» Exercise instructions
Your answer should consist of all lines in the listing that hold the word "ペリフェラル領域".

» Exercise data
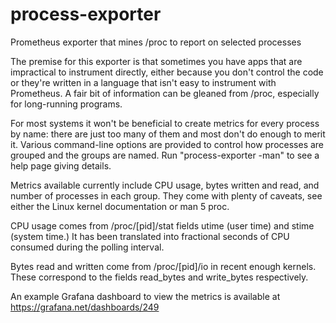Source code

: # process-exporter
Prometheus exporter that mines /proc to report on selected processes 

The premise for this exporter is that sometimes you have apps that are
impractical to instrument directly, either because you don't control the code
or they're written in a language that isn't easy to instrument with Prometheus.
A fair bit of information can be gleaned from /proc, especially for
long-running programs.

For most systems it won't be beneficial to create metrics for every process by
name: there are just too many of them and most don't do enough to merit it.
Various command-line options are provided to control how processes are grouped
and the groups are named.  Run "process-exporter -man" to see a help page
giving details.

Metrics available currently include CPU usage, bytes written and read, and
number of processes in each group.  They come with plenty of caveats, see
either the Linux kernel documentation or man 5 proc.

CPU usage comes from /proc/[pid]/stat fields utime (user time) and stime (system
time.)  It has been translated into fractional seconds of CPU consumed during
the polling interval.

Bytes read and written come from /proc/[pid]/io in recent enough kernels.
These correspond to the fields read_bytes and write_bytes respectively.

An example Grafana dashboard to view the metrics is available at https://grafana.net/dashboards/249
--
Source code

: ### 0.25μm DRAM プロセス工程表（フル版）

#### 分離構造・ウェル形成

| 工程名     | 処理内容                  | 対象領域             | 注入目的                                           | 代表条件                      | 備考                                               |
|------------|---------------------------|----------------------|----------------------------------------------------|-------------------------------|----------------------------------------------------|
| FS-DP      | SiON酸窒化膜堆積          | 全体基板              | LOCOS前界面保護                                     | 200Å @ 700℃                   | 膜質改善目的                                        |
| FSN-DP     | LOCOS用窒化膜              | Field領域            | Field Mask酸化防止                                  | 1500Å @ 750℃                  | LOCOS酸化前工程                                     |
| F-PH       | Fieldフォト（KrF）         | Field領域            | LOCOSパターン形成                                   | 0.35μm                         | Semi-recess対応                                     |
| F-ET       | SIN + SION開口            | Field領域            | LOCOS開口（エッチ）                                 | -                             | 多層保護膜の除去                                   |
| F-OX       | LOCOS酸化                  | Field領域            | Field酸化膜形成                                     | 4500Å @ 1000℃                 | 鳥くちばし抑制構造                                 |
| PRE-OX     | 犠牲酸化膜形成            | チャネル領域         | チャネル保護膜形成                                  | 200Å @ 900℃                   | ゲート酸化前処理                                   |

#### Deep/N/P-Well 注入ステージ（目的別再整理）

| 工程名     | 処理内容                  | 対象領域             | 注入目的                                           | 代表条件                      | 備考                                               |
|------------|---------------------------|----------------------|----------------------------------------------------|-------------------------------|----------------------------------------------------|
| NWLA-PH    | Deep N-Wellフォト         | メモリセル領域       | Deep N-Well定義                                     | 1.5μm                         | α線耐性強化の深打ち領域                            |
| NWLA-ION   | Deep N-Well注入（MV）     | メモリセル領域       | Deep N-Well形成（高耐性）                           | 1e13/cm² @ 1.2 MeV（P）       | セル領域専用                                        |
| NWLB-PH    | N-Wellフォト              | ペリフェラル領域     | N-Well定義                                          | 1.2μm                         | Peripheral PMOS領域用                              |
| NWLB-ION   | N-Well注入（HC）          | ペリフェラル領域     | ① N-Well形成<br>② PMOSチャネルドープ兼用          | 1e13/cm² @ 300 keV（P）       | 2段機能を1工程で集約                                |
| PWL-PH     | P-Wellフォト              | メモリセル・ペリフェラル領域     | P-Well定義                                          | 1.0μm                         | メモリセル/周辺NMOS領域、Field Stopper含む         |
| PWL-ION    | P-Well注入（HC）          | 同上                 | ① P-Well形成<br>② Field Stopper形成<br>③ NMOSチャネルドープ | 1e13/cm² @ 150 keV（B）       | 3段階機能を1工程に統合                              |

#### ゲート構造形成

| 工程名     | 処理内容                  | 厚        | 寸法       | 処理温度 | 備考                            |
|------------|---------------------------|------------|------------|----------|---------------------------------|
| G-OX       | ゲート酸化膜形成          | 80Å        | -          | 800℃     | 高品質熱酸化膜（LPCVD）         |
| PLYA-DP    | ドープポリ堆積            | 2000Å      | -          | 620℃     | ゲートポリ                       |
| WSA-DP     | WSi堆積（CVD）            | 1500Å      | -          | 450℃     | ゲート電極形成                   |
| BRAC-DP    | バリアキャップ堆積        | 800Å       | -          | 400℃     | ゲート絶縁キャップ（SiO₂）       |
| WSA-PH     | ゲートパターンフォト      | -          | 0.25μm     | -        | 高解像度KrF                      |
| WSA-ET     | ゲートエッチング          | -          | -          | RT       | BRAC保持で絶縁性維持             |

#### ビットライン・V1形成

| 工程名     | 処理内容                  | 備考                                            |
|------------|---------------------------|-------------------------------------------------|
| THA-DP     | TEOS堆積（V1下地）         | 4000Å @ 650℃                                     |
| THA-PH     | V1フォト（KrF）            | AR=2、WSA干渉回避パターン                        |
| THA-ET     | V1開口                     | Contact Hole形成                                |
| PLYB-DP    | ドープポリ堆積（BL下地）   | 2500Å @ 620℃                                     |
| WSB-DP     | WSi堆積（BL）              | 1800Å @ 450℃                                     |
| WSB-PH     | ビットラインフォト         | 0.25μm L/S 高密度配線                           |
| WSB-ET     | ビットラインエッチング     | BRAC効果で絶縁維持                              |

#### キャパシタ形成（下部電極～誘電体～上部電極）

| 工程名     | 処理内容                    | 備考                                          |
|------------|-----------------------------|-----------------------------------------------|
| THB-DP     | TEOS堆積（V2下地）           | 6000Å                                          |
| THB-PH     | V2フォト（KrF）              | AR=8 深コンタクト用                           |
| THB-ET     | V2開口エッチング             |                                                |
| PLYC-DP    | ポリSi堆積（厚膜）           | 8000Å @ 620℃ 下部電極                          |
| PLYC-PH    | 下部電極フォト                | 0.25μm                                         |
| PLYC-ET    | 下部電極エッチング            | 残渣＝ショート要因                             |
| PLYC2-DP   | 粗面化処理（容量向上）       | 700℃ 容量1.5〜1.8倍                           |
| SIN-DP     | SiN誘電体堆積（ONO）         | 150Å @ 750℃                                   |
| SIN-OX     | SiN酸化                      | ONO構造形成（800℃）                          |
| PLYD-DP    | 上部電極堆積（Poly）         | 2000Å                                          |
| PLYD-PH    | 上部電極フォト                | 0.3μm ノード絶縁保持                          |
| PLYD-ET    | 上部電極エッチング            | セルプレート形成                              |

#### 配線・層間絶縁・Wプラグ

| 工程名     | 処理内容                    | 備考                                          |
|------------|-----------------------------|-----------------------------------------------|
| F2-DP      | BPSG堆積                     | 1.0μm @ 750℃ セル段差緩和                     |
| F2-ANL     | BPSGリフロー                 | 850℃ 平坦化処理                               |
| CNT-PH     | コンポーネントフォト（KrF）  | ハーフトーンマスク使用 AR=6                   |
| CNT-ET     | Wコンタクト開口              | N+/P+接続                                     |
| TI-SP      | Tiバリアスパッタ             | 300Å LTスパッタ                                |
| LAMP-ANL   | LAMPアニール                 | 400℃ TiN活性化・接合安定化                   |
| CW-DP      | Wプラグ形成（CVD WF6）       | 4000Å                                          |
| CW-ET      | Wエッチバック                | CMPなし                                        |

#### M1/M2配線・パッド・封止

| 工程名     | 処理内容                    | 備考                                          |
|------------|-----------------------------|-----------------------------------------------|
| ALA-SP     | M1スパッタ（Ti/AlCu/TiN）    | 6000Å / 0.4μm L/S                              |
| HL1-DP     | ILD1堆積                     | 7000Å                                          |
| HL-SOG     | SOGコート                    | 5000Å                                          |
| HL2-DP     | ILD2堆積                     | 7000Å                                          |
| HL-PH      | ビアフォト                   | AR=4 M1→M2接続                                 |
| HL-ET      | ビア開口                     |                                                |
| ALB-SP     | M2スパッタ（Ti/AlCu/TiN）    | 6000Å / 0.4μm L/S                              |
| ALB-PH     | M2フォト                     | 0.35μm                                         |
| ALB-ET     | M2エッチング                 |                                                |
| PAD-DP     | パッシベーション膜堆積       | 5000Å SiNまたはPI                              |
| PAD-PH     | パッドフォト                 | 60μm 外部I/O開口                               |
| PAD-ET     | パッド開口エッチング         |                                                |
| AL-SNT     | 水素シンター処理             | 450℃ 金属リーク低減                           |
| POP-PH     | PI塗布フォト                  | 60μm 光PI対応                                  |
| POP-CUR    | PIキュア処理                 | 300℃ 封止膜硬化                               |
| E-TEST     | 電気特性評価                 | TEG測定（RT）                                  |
...
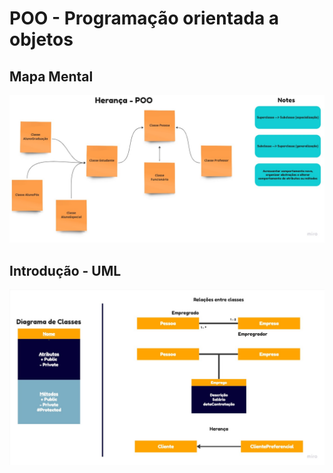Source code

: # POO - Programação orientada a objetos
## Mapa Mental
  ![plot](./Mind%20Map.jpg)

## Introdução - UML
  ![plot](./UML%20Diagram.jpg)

» Solution to the problem
| NWLB-PH    | N-Wellフォト              | ペリフェラル領域     | N-Well定義                                          | 1.2μm                         | Peripheral PMOS領域用                              |
| NWLB-ION   | N-Well注入（HC）          | ペリフェラル領域     | ① N-Well形成<br>② PMOSチャネルドープ兼用          | 1e13/cm² @ 300 keV（P）       | 2段機能を1工程で集約                                |
| PWL-PH     | P-Wellフォト              | メモリセル・ペリフェラル領域     | P-Well定義                                          | 1.0μm                         | メモリセル/周辺NMOS領域、Field Stopper含む         |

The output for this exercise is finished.